The Washington Post’s Mike Jones breaks down the Redskins’ win over Dallas for the team’s first division title since the 1999 season.

“Peter King.”

Sports Illustrated and NBC tonight, ESPN tomorrow. Why not just put the White House on in a few weeks?

“Man, if you had told me I would play on a 1-11 college team a year ago and I’d be standing here in the middle of all this . . .

Morris gathers his belongings, scans a locker room of 300-pound smiling and laughing behemoths, some as big and strong as DeMarcus Ware and the Dallas Cowboys he had used as traffic cones an hour ago.

Then he walks into a 30-degree night with no jacket, toward the players’ parking lot, where men and women pushing 50 behind barricades chant “Al-fred Mor-ris!”

A bearded man in a Santa Claus suit, resplendent with a John Riggins jersey protruding underneath and a cigarette dangling from his lips, hands Morris a black Sharpie, pleads with him to sign his cardboard sign that reads, “Hey RGIII, Throw It To Me.”

“Crazy, huh,” he says, scribbling his signature, half-smiling.

No.
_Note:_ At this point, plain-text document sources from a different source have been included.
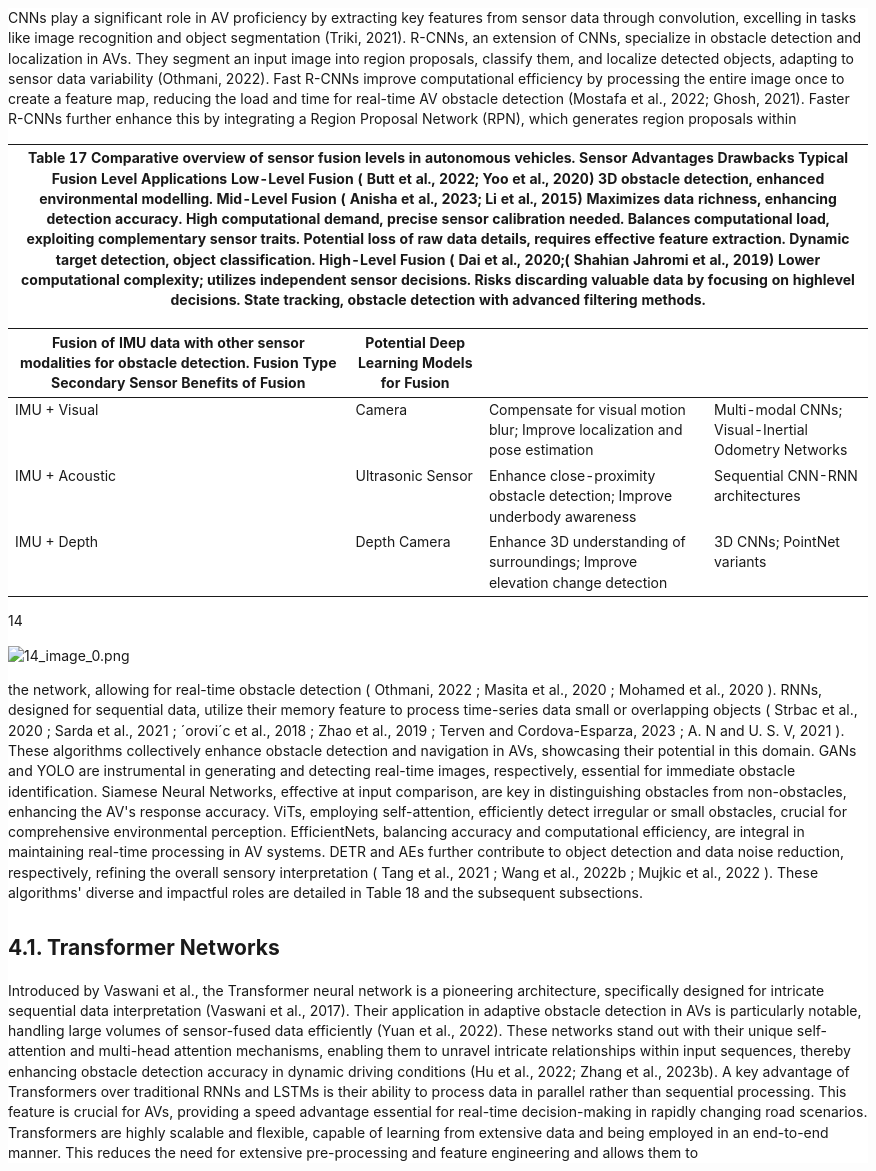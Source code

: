 CNNs play a significant role in AV proficiency by extracting key features from sensor data through convolution, excelling in tasks like image recognition and object segmentation (Triki, 2021). R-CNNs, an extension of CNNs, specialize in obstacle detection and localization in AVs. They segment an input image into region proposals, classify them, and localize detected objects, adapting to sensor data variability (Othmani, 2022). Fast R-CNNs improve computational efficiency by processing the entire image once to create a feature map, reducing the load and time for real-time AV obstacle detection (Mostafa et al., 2022; Ghosh, 2021). Faster R-CNNs further enhance this by integrating a Region Proposal Network (RPN), which generates region proposals within 

| Table 17  Comparative overview of sensor fusion levels in autonomous vehicles.  Sensor  Advantages Drawbacks Typical  Fusion Level  Applications  Low-Level  Fusion (  Butt et al.,  2022; Yoo  et al.,  2020)  3D obstacle  detection,  enhanced  environmental  modelling.  Mid-Level  Fusion (  Anisha  et al.,  2023; Li  et al.,  2015)  Maximizes data  richness, enhancing  detection accuracy.  High  computational  demand, precise  sensor calibration  needed.  Balances  computational load,  exploiting  complementary  sensor traits.  Potential loss of  raw data details,  requires effective  feature extraction.  Dynamic target  detection, object  classification.  High-Level  Fusion (  Dai et al.,  2020;(  Shahian  Jahromi  et al.,  2019)  Lower  computational  complexity; utilizes  independent sensor  decisions.  Risks discarding  valuable data by  focusing on highlevel decisions.  State tracking,  obstacle detection  with advanced  filtering methods.   |
|---|

| Fusion of IMU data with other sensor modalities for obstacle detection.  Fusion Type Secondary Sensor Benefits of Fusion   | Potential Deep Learning Models for Fusion   |                                                                              |                                                     |
|----------------------------------------------------------------------------------------------------------------------------|---------------------------------------------|------------------------------------------------------------------------------|-----------------------------------------------------|
| IMU + Visual                                                                                                               | Camera                                      | Compensate for visual motion blur; Improve localization and pose estimation  | Multi-modal CNNs; Visual-Inertial Odometry Networks |
| IMU + Acoustic                                                                                                             | Ultrasonic Sensor                           | Enhance close-proximity obstacle detection; Improve underbody awareness      | Sequential CNN-RNN architectures                    |
| IMU + Depth                                                                                                                | Depth Camera                                | Enhance 3D understanding of surroundings; Improve elevation change detection | 3D CNNs; PointNet variants                          |

14

![14_image_0.png](14_image_0.png)

the network, allowing for real-time obstacle detection ( Othmani, 2022 ;
Masita et al., 2020 ; Mohamed et al., 2020 ). RNNs, designed for sequential data, utilize their memory feature to process time-series data small or overlapping objects ( Strbac et al., 2020 ; Sarda et al., 2021 ;
´orovi´c et al., 2018 ; Zhao et al., 2019 ; Terven and Cordova-Esparza, 2023 ; A. N and U. S. V, 2021 ). These algorithms collectively enhance obstacle detection and navigation in AVs, showcasing their potential in this domain. GANs and YOLO are instrumental in generating and detecting real-time images, respectively, essential for immediate obstacle identification. Siamese Neural Networks, effective at input comparison, are key in distinguishing obstacles from non-obstacles, enhancing the AV's response accuracy. ViTs, employing self-attention, efficiently detect irregular or small obstacles, crucial for comprehensive environmental perception. EfficientNets, balancing accuracy and computational efficiency, are integral in maintaining real-time processing in AV systems. DETR and AEs further contribute to object detection and data noise reduction, respectively, refining the overall sensory interpretation ( Tang et al., 2021 ; Wang et al., 2022b ; Mujkic et al., 2022 ). These algorithms' diverse and impactful roles are detailed in Table 18 and the subsequent subsections.

## 4.1. Transformer Networks

Introduced by Vaswani et al., the Transformer neural network is a pioneering architecture, specifically designed for intricate sequential data interpretation (Vaswani et al., 2017). Their application in adaptive obstacle detection in AVs is particularly notable, handling large volumes of sensor-fused data efficiently (Yuan et al., 2022). These networks stand out with their unique self-attention and multi-head attention mechanisms, enabling them to unravel intricate relationships within input sequences, thereby enhancing obstacle detection accuracy in dynamic driving conditions (Hu et al., 2022; Zhang et al., 2023b). A key advantage of Transformers over traditional RNNs and LSTMs is their ability to process data in parallel rather than sequential processing. This feature is crucial for AVs, providing a speed advantage essential for real-time decision-making in rapidly changing road scenarios. Transformers are highly scalable and flexible, capable of learning from extensive data and being employed in an end-to-end manner. This reduces the need for extensive pre-processing and feature engineering and allows them to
More like surreal.

Two hundred yards and three touchdowns in a division title game. The equivalent of more than 16 football fields for the season, almost 100 yards more than anyone in franchise history had ever rushed for in a season. Oh, and Robert Griffin III telling him after the game, “You’re my Terrell Davis.” Which kind of makes RGIII Morris’s John Elway, no?

“I can’t believe this is all happening,” Morris says. “I really can’t.”

The last night of the regular season has morphed into the last day of the year. And incredibly Alfred Morris — all 5 feet 9, 216 stumpy pounds of him — and this team are still here.

He didn’t get cut. He wasn’t shelved on a practice squad for eternity behind Tim Hightower, Evan Royster and Roy Helu Jr.

Instead he put his head down, lowered his shoulders and careened off bigger, stronger men paid millions more than his relative pittance of a rookie minimum salary.

And here was the payoff, a sixth-round pick plucked out of Florida Atlantic, tucking the game ball under his right arm and running off the field with Kool and the Gang’s “Celebration” booming over the stadium loudspeakers — one week from his first playoff game!

Alfred Morris, the perfect window into a team that used to be 3-6: NFL long shots to late December legends, both of them. Just like that.

A few things bear asking:

Who imagined three rookies — two of whom only an NFL scout and the players’ parents had heard of this time a year ago — would account for 204 points this season?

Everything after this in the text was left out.